Professor Samuel R. Gross (pictured) of the University of Michigan Law School has published an article in the Iowa Law Review examining the historical importance of a series of studies showing racial bias in the death penalty. The issue of race was brought to a head by the Supreme Court's consideration of McCleskey v. Kemp in 1987. McCleskey focused on a statistical examination of Georgia death sentences conducted by David Baldus. Though the study found compelling and statistically significant evidence of racial bias in sentencing, the Court held (5-4) this evidence insufficient to overturn Warren McCleskey's death sentence. Prof. Gross argues that, despite the Court's negative holding, the Justices were convinced that racial bias existed in the death penalty. "Even on the Supreme Court that sent Warren McCleskey to his death, even among the Justices who most strongly support the death penalty, nobody has tried to deny that racial 'sympathies and antipathies' decide who lives and who dies. No Justice said otherwise in McCleskey and none have denied it since." Gross concludes that Baldus' legacy was in "forc[ing] reluctant judges to face up to facts they would have preferred to ignore." Prof. Baldus of the University of Iowa died in 2011.

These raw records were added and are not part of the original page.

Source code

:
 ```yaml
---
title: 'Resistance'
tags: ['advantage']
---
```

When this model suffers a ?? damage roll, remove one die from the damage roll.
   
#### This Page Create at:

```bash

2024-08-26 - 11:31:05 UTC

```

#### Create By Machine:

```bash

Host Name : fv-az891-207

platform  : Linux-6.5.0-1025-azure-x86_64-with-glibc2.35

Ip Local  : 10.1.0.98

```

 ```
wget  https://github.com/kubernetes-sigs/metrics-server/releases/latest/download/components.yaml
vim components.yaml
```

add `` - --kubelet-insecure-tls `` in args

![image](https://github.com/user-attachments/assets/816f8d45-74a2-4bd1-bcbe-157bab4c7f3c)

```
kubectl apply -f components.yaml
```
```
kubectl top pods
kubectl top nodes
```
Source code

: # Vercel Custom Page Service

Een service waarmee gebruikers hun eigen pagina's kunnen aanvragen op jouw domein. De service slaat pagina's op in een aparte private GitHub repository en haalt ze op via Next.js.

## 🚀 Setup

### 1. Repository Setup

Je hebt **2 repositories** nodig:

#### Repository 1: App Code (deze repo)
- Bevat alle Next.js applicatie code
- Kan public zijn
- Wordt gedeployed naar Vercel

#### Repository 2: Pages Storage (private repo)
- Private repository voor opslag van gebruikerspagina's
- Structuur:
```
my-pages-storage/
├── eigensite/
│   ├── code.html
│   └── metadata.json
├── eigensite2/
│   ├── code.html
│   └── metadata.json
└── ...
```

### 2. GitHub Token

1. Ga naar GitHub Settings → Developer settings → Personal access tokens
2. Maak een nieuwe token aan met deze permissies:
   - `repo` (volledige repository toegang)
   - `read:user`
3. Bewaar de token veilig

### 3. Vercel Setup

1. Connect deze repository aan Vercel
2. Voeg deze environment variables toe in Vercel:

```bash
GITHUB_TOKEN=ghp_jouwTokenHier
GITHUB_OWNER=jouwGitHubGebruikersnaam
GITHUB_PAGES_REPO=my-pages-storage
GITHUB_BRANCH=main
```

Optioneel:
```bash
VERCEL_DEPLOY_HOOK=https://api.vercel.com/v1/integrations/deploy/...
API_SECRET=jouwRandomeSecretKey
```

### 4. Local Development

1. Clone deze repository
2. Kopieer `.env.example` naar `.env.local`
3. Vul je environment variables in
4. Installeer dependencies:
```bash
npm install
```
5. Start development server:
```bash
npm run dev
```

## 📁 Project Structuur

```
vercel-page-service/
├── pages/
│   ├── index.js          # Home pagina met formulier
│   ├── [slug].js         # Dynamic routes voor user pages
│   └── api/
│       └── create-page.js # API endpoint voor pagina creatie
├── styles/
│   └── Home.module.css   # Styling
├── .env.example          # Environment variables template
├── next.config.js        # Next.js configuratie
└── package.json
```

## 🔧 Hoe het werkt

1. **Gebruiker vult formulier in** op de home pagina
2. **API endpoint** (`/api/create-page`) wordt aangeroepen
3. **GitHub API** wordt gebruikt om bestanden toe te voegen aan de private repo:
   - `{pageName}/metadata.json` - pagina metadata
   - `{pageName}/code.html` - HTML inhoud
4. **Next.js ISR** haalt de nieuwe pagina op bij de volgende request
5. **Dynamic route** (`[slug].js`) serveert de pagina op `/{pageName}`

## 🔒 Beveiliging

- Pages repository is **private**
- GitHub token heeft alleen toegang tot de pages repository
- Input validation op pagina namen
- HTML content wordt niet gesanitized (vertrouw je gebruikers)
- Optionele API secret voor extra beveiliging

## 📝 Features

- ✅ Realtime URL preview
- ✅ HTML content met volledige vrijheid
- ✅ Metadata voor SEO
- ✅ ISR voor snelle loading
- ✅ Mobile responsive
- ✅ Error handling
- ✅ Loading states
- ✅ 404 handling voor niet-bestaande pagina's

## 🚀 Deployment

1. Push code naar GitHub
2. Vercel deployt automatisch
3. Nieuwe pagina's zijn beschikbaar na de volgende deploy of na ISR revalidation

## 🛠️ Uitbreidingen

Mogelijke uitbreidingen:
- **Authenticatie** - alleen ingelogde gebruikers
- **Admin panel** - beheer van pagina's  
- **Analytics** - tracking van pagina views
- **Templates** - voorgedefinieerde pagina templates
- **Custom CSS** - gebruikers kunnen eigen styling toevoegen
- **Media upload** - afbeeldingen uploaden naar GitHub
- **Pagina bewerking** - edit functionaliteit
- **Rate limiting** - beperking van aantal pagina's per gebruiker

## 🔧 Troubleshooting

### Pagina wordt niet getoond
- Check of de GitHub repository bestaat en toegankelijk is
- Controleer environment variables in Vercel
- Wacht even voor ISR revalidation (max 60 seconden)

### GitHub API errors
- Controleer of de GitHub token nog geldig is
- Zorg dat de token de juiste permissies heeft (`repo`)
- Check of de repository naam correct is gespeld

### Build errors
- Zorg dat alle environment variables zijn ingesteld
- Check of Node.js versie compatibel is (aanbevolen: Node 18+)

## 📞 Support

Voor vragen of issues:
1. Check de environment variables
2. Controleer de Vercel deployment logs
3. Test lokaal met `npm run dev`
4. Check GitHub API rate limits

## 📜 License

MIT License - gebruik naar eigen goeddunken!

REPRESENTATION: Georgia Death Sentence Upheld Despite Drunk Trial Attorney

A federal appeals court upheld the death sentence of Georgia inmate Robert Holsey (pictured), despite the fact that Holsey's lead lawyer drank a quart of vodka every day during the trial and was about to be sued for stealing client funds.  The attorney himself testified that he “probably shouldn’t have been allowed to represent anybody.” The court assumed the attorney's incompetence, but gave great deference to the Georgia Supreme Court's opinion that his poor performance did not affect the outcome of even the sentencing phase of the trial.  Judge Rosemary Barkett dissented in the 2-1 decision, noting the jury never heard evidence that Holsey was abused so badly as a child that his neighbors referred to his home as "the torture chamber." Had the jury heard evidence of the "horrific child abuse," she wrote, he likely would not have been sentenced to death. Holsey’s appeals lawyer, Brian Kammer, said the jury did not hear that crucial evidence because Holsey’s lead trial attorney “opted to anesthetize himself with vodka rather than prepare adequately to defend against the death penalty. The 11th Circuit majority appears similarly to have anesthetized its sense of justice.”

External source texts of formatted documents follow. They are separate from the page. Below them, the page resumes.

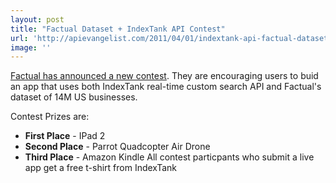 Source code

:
 ```yaml
---
layout: post
title: "Factual Dataset + IndexTank API Contest"
url: 'http://apievangelist.com/2011/04/01/indextank-api-factual-dataset-contest/'
image: ''
---
```


<img class="c1" src="http://kinlane-productions.s3.amazonaws.com/factual.png" alt="" align="right" />[Factual has announced a new contest][1]. They are encouraging users to buid an app that uses both IndexTank real-time custom search API and Factual's dataset of 14M US businesses.

Contest Prizes are:

  * **First Place** \- IPad 2
  * **Second Place** \- Parrot Quadcopter Air Drone
  * **Third Place** \- Amazon Kindle
All contest particpants who submit a live app get a free t-shirt from IndexTank

   [1]: http://blog.factual.com/contest-indextank-factual (Factual has announced a new contest)

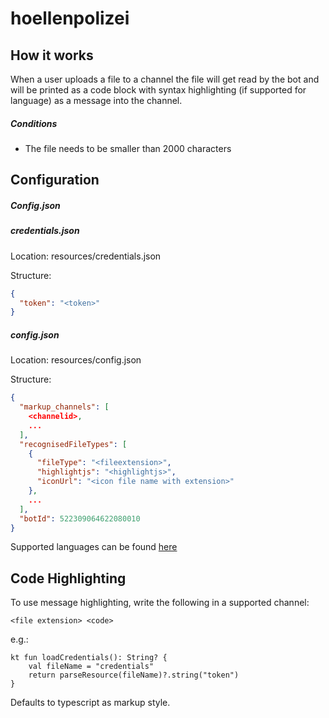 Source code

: # hoellenpolizei

## How it works

When a user uploads a file to a channel the file will get read by the bot and will be printed as a code block with syntax highlighting (if supported for language) as a message into the channel. 

##### Conditions

- The file needs to be smaller than 2000 characters

## Configuration

##### Config.json

##### credentials.json

Location: resources/credentials.json

Structure: 

```json
{
  "token": "<token>"
}
```

##### config.json

Location: resources/config.json


Structure:

```json
{
  "markup_channels": [
    <channelid>,
    ...
  ],
  "recognisedFileTypes": [
    {
      "fileType": "<fileextension>",
      "highlightjs": "<highlightjs>",
      "iconUrl": "<icon file name with extension>"
    },
    ...
  ],
  "botId": 522309064622080010
}
```

Supported languages can be found [here](https://highlightjs.org/static/demo)

## Code Highlighting

To use message highlighting, write the following in a supported channel:

`<file extension> <code>`

e.g.:

```
kt fun loadCredentials(): String? {
    val fileName = "credentials"
    return parseResource(fileName)?.string("token")
}
```

Defaults to typescript as markup style.
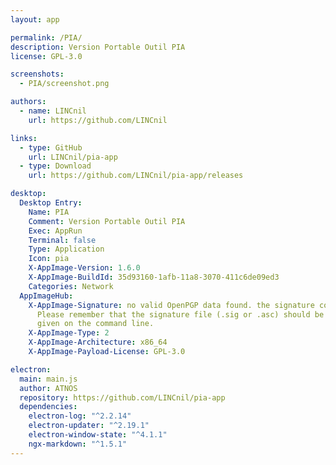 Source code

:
 ```yaml
---
layout: app

permalink: /PIA/
description: Version Portable Outil PIA
license: GPL-3.0

screenshots:
  - PIA/screenshot.png

authors:
  - name: LINCnil
    url: https://github.com/LINCnil

links:
  - type: GitHub
    url: LINCnil/pia-app
  - type: Download
    url: https://github.com/LINCnil/pia-app/releases

desktop:
  Desktop Entry:
    Name: PIA
    Comment: Version Portable Outil PIA
    Exec: AppRun
    Terminal: false
    Type: Application
    Icon: pia
    X-AppImage-Version: 1.6.0
    X-AppImage-BuildId: 35d93160-1afb-11a8-3070-411c6de09ed3
    Categories: Network
  AppImageHub:
    X-AppImage-Signature: no valid OpenPGP data found. the signature could not be verified.
      Please remember that the signature file (.sig or .asc) should be the first file
      given on the command line.
    X-AppImage-Type: 2
    X-AppImage-Architecture: x86_64
    X-AppImage-Payload-License: GPL-3.0

electron:
  main: main.js
  author: ATNOS
  repository: https://github.com/LINCnil/pia-app
  dependencies:
    electron-log: "^2.2.14"
    electron-updater: "^2.19.1"
    electron-window-state: "^4.1.1"
    ngx-markdown: "^1.5.1"
---
```

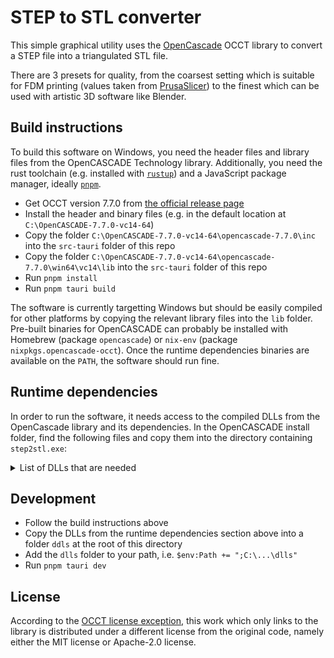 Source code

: # STEP to STL converter

This simple graphical utility uses the [OpenCascade](https://dev.opencascade.org/) OCCT library to convert a STEP file
into a triangulated STL file.

There are 3 presets for quality, from the coarsest setting which is suitable for FDM printing
(values taken from [PrusaSlicer](https://github.com/prusa3d/PrusaSlicer)) to the finest which can be used with
artistic 3D software like Blender.

## Build instructions

To build this software on Windows, you need the header files and library files from the OpenCASCADE Technology library.
Additionally, you need the rust toolchain (e.g. installed with [`rustup`](https://rustup.rs/)) and
a JavaScript package manager, ideally [`pnpm`](https://pnpm.io/).

- Get OCCT version 7.7.0 from [the official release page](https://dev.opencascade.org/release)
- Install the header and binary files (e.g. in the default location at `C:\OpenCASCADE-7.7.0-vc14-64`)
- Copy the folder `C:\OpenCASCADE-7.7.0-vc14-64\opencascade-7.7.0\inc` into the `src-tauri` folder of this repo
- Copy the folder `C:\OpenCASCADE-7.7.0-vc14-64\opencascade-7.7.0\win64\vc14\lib` into the `src-tauri` folder of this
  repo
- Run `pnpm install`
- Run `pnpm tauri build`

The software is currently targetting Windows but should be easily compiled for other platforms by copying the relevant
library files into the `lib` folder. Pre-built binaries for OpenCASCADE can probably be installed with Homebrew
(package `opencascade`) or `nix-env` (package `nixpkgs.opencascade-occt`). Once the runtime dependencies binaries are
available on the `PATH`, the software should run fine.

## Runtime dependencies

In order to run the software, it needs access to the compiled DLLs from the OpenCascade library and its dependencies.
In the OpenCASCADE install folder, find the following files and copy them into the directory containing `step2stl.exe`:

<details>
<summary>List of DLLs that are needed</summary>

```
TKXSBase.dll
avcodec-57.dll
avformat-57.dll
avutil-55.dll
FreeImage.dll
freetype.dll
openvr_api.dll
swscale-4.dll
tbb12.dll
tbbmalloc.dll
TKBO.dll
TKBRep.dll
TKCAF.dll
TKCDF.dll
TKernel.dll
TKG2d.dll
TKG3d.dll
TKGeomAlgo.dll
TKGeomBase.dll
TKHLR.dll
TKLCAF.dll
TKMath.dll
TKMesh.dll
TKPrim.dll
TKService.dll
TKShHealing.dll
TKSTEP.dll
TKSTEP209.dll
TKSTEPAttr.dll
TKSTEPBase.dll
TKSTL.dll
TKTopAlgo.dll
TKV3d.dll
TKVCAF.dll
TKXCAF.dll
TKXDE.dll
```

</details>

## Development

- Follow the build instructions above
- Copy the DLLs from the runtime dependencies section above into a folder `ddls` at the root of this directory
- Add the `dlls` folder to your path, i.e. `$env:Path += ";C:\...\dlls"`
- Run `pnpm tauri dev`

## License

According to the [OCCT license exception](https://github.com/Open-Cascade-SAS/OCCT/blob/master/OCCT_LGPL_EXCEPTION.txt),
this work which only links to the library is distributed under a different license from the original code, namely
either the MIT license or Apache-2.0 license.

Lack of Funding for Representation Delays Georgia Death Penalty Cases

A Georgia judge has removed Kelvin Johnson's public defenders from representing him in a death penalty case because his lawyers requested more time to prepare for trial.  Johnson was being represented by attorneys from the Georgia Capital Defender Office, who said a delay was needed because an overwhelming caseload and lack of funding precluded them from going forward at this time. The Georgia Capital Defender program, which was started to provide better representation to indigent capital defendants, began representing those facing the death penalty in 2005, but saw its funding drop from $7 million to $4.5 million in only three years. Insufficient funding has led to problems and delays in several cases, including one instance in 2010 when attorneys asked the Georgia Supreme Court to dismiss the charges against their client or bar the state from seeking the death penalty because they could not pay expert witnesses, attorney fees or investigators. Superior Court Judge David Roper, who dismissed the capital defenders from the Kelvin Johnson case, plans to appoint lawyers of his own choosing, calling the Capital Defender Office "systemically broken."  However, W. Travis Sakrison, executive director of the Defender Office, said the delay needed in the Johnson case arose from special circumstances and was not due to "systemic" problems at the Georgia Capital Defender.